Practical aspects of creating forms in SharePoint
This subsection answers two common “how do I…?” tasks you’ll hit on day one.
How to create survey forms in SharePoint?
You’ve got three straightforward paths:
- Use Microsoft Forms and embed it on a SharePoint page with the Forms web part—fastest launch, great for polls and questionnaires.
- Use a SharePoint list and treat the list’s New form as your survey—add choice, rating, and text columns; build views and charts later.
- Use Virto Form Designer to build a survey with richer fields, logic, and integration into approvals or notifications.
How to submit a form in SharePoint?
Submitting a SharePoint list form or a Microsoft Lists form creates a new item in the target list. Submitting a Microsoft Form stores responses in Microsoft Forms (and optionally an Excel workbook). Use Power Automate if you need to write responses into a SharePoint list.

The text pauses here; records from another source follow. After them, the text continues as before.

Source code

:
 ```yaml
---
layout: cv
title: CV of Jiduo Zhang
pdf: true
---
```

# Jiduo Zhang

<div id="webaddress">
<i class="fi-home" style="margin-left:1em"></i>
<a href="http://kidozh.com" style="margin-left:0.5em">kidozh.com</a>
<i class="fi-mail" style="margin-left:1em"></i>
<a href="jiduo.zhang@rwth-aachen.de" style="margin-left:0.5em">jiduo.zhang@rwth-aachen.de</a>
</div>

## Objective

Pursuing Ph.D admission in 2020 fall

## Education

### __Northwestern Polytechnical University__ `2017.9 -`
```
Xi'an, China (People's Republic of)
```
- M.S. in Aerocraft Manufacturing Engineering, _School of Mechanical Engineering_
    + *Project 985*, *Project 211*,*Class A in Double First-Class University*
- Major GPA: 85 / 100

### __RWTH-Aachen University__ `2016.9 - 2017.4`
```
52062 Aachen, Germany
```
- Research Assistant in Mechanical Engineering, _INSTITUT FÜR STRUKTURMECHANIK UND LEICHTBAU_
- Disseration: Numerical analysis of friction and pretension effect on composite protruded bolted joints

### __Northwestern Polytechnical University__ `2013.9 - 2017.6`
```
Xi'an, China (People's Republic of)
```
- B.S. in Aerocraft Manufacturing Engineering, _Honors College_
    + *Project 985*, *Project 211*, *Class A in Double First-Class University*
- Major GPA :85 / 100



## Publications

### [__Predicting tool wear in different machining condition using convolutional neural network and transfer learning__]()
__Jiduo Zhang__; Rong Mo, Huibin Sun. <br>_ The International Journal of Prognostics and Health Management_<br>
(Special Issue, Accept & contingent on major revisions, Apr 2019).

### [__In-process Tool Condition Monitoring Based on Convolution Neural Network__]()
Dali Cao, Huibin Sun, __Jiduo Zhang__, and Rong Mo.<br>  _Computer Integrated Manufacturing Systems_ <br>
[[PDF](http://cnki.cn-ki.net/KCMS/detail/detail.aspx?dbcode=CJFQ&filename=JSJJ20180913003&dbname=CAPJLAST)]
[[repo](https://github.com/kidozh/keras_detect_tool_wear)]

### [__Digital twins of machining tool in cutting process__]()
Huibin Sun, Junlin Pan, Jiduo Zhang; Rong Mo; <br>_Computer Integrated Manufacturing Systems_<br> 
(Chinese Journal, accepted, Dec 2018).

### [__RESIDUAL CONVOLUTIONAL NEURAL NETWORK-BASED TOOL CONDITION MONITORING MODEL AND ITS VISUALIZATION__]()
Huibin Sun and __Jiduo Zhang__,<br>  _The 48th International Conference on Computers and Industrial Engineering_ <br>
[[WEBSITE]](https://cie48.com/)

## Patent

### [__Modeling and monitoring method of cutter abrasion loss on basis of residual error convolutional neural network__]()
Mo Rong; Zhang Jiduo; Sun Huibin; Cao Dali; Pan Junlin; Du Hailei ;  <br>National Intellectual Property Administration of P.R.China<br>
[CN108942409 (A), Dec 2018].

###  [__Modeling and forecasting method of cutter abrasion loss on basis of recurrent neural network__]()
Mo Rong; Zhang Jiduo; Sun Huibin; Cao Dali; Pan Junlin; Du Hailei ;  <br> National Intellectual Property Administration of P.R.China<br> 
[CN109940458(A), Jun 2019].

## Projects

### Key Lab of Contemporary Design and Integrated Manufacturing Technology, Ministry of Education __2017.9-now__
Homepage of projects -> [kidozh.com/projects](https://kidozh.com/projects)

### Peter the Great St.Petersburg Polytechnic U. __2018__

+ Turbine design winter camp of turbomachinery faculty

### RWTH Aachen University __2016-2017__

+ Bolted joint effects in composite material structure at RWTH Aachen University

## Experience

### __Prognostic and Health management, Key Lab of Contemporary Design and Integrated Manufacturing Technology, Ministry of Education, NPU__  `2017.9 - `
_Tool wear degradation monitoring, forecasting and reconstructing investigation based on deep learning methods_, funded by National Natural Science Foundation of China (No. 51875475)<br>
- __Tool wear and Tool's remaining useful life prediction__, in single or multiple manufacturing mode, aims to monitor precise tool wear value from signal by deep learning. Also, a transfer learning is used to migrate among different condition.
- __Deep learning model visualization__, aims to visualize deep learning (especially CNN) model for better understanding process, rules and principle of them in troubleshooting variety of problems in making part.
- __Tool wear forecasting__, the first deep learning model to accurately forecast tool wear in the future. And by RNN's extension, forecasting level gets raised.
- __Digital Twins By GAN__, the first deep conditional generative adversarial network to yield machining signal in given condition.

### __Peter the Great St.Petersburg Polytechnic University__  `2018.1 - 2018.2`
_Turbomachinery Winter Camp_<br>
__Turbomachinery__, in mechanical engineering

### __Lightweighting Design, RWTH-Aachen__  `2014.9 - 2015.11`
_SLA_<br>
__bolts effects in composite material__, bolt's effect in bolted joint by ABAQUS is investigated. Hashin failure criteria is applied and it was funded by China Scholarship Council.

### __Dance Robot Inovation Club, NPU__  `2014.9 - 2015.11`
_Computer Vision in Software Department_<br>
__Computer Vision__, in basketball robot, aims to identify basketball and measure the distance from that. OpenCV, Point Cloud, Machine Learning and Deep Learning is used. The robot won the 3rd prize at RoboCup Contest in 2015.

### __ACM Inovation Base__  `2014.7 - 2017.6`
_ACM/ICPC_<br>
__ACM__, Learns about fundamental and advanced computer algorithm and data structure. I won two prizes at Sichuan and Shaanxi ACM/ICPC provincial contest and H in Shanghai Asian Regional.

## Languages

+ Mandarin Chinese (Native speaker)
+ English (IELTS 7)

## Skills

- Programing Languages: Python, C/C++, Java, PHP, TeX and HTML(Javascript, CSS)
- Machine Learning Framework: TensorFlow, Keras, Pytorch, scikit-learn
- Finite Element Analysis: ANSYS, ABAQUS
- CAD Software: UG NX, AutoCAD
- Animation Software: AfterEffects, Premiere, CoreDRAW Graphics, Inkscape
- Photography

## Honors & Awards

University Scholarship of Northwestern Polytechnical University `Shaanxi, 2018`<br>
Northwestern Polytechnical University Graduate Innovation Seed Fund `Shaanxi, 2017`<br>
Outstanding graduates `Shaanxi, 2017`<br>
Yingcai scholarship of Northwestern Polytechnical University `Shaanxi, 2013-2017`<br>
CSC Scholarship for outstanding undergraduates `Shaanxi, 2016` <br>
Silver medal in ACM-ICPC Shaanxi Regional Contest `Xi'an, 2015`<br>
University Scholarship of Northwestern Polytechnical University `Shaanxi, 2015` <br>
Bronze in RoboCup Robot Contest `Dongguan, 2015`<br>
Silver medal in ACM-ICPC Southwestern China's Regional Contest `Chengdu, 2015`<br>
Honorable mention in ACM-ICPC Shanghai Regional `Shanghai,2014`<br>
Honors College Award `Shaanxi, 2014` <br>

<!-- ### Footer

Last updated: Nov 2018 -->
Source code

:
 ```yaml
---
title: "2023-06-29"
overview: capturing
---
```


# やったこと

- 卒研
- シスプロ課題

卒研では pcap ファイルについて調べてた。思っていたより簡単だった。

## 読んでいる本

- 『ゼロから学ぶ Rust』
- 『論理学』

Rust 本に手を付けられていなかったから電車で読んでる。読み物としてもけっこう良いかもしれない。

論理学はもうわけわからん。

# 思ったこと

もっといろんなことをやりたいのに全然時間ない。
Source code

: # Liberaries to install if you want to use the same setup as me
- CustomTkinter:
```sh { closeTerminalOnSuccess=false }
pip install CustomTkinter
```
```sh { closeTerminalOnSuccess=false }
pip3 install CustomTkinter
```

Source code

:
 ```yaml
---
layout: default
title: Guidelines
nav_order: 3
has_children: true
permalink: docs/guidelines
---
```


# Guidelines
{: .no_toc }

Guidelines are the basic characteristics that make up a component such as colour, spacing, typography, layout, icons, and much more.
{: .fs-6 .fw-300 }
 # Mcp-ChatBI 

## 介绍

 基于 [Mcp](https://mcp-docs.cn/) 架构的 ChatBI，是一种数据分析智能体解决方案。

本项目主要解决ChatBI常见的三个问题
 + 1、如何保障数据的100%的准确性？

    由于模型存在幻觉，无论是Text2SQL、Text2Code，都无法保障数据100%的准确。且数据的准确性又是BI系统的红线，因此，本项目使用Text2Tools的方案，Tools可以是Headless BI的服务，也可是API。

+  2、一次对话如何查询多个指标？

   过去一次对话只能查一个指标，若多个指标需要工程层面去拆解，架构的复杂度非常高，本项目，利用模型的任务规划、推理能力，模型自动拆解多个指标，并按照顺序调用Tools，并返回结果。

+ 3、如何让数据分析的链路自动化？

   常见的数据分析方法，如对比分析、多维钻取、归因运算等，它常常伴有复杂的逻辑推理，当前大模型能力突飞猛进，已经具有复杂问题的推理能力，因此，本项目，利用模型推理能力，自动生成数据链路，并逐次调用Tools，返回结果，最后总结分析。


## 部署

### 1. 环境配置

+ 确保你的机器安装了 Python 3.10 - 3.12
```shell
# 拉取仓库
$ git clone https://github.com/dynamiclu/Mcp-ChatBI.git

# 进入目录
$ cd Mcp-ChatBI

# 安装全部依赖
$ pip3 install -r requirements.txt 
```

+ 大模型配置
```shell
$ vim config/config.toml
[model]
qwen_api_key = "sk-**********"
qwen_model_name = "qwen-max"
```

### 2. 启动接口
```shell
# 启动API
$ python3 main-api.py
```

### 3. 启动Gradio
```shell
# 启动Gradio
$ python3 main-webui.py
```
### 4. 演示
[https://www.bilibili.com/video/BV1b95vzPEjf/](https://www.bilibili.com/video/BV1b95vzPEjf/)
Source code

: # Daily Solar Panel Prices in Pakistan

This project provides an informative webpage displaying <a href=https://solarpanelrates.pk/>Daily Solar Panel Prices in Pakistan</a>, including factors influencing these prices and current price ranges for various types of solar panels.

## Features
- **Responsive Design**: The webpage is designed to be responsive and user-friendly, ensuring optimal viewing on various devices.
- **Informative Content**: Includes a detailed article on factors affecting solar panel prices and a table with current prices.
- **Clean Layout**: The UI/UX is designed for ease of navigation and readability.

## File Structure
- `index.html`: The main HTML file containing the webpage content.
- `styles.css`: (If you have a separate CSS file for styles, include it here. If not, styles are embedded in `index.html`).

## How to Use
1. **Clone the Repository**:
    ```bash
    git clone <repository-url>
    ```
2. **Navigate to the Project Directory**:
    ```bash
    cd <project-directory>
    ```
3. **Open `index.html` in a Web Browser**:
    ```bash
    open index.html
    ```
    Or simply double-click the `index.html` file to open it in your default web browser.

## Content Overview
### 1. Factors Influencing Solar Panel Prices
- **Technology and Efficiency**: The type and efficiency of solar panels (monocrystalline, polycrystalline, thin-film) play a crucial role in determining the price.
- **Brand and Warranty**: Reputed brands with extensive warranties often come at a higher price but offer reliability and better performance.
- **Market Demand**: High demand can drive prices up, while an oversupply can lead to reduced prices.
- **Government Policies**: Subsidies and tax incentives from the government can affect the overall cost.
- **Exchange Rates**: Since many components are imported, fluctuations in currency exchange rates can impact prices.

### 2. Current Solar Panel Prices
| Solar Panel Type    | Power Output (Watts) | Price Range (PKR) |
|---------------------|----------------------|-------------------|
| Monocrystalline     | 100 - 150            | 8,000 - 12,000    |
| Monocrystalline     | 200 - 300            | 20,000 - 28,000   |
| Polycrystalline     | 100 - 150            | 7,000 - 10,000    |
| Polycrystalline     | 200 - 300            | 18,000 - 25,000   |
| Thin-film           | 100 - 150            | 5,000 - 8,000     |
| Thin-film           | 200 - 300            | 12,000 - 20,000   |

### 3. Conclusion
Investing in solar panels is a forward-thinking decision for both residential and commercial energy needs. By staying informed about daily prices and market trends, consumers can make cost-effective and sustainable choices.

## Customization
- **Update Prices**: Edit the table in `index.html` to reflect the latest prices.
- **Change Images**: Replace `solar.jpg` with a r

| Form type | Where responses live by default | Writes to SharePoint list by default? | To create list items from responses |
| Standard list form | SharePoint list | Yes | Not needed |
| Microsoft Lists form | SharePoint list | Yes | Not needed |
| Microsoft Forms | Forms (and optional Excel) | No | Power Automate template (“Record form responses in SharePoint”) |
Also note: once connected to Power Automate, a submission can automatically trigger a business process—sending a manager notification, starting an approval, logging a ticket, or posting to a Teams channel.
Challenges with Standard Solutions and the Need for Customization
SharePoint creates basic forms automatically when you add a list or library. For many teams, that’s enough to start collecting structured data with minimal setup. As usage grows, though—more fields, more rules, more audiences—limitations surface and you’ll need customization to keep forms usable, reliable, and scalable.
Where standard forms fall short
As your lists grow and requirements become more nuanced, the limits of the default experience start to show. Here are the common pain points that push teams toward JSON tweaks, Power Apps, or third-party designers:
- Basic interface and layout: Out of the box, list and library forms share a uniform look. You can rename fields, set required columns, and apply simple formatting, but fine-grained layout (multi-column sections, tabs, grouped fields, branded headers/footers) is limited.
- Limited business logic: Modern list forms support simple conditional visibility and column validation, which helps for straightforward rules. But complex behavior—multi-step logic, dynamic sections driven by several inputs, cross-field calculations, record lookups, and role-aware views—quickly exceeds what the standard form can do on its own.
- Dependence on makers or developers for advanced needs: Once you need richer UX or logic, you’ll turn to Power Apps or custom components. Power Apps is powerful but requires build skills and ongoing ownership. Custom SPFx or web part development offers full control, but it’s time- and resource-intensive.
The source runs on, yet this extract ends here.